# What to do:
When a line of the records contains "http", copy it.

Stored records:
┄┄┄┄┄┄┄┄┄┄┄┄┄┄┄┄┄┄┄┄

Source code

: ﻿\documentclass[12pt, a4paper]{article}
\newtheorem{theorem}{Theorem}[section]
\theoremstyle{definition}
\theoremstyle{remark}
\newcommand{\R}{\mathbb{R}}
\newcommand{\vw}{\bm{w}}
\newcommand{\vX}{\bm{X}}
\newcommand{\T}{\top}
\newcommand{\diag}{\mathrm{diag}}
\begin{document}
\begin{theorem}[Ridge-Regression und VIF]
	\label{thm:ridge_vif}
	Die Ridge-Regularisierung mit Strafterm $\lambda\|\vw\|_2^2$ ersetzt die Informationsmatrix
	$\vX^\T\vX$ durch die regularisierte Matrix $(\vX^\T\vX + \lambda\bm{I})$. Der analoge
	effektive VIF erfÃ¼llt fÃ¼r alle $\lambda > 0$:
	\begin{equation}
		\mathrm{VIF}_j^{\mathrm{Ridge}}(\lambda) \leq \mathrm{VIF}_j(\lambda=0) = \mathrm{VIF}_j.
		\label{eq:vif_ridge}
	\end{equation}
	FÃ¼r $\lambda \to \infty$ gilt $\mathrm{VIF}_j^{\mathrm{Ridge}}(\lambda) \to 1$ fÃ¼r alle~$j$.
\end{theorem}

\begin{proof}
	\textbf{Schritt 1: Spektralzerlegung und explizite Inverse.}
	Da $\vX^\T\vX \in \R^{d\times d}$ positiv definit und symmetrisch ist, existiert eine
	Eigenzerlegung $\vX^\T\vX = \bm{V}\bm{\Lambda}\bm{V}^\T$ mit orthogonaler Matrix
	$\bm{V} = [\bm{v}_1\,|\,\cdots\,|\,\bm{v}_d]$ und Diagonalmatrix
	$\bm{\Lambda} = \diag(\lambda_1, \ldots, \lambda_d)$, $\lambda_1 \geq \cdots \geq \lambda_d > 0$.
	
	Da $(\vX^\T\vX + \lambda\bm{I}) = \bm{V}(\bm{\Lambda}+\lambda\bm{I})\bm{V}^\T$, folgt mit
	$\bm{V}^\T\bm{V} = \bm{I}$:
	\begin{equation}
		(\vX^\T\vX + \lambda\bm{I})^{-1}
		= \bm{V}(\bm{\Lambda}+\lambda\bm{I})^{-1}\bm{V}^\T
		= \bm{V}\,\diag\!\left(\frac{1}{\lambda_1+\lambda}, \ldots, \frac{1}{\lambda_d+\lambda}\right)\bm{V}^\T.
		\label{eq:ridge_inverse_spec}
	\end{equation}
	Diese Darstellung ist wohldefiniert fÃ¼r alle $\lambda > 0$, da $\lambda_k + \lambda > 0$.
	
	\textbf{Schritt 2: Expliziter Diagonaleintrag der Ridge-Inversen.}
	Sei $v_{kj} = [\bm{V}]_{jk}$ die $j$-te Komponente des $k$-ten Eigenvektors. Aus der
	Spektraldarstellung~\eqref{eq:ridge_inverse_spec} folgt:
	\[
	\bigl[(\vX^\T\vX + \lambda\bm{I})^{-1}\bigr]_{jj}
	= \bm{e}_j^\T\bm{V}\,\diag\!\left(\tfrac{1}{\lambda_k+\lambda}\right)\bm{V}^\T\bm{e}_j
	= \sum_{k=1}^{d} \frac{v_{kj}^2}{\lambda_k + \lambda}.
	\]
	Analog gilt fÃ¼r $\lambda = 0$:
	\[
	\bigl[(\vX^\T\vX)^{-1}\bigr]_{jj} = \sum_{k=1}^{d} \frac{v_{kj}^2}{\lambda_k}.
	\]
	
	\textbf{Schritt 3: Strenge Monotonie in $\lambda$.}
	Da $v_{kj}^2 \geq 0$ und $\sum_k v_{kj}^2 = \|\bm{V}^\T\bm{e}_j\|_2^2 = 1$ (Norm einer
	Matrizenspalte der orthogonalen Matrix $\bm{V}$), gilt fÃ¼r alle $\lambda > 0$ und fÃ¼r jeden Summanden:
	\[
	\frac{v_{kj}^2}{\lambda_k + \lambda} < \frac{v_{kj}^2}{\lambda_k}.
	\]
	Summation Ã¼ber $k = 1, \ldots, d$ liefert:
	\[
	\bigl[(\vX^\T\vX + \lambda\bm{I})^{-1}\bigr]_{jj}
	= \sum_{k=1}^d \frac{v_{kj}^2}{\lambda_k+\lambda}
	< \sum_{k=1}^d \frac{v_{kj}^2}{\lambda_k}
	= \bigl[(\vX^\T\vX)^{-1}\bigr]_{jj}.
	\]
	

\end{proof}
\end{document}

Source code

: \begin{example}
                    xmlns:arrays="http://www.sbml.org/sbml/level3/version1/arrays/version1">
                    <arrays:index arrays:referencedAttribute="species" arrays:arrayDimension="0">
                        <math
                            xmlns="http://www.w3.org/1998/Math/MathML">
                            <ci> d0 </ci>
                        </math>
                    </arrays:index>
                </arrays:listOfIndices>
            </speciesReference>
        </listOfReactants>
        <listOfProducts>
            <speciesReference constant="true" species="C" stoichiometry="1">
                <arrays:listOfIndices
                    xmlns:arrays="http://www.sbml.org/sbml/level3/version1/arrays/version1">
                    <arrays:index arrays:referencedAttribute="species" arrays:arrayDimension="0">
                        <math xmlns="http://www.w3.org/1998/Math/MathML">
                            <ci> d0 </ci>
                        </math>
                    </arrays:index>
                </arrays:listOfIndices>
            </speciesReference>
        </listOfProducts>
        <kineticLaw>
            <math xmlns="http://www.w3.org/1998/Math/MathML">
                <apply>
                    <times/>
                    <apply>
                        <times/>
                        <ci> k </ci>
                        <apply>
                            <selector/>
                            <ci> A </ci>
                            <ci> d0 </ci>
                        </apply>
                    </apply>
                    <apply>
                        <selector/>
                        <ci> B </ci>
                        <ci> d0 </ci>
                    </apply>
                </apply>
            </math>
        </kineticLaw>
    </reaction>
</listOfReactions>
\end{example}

┄┄┄┄┄┄┄┄┄┄┄┄┄┄┄┄┄┄┄┄

# Exercise solution:
                    xmlns:arrays="http://www.sbml.org/sbml/level3/version1/arrays/version1">
                            xmlns="http://www.w3.org/1998/Math/MathML">
                    xmlns:arrays="http://www.sbml.org/sbml/level3/version1/arrays/version1">
                        <math xmlns="http://www.w3.org/1998/Math/MathML">
            <math xmlns="http://www.w3.org/1998/Math/MathML">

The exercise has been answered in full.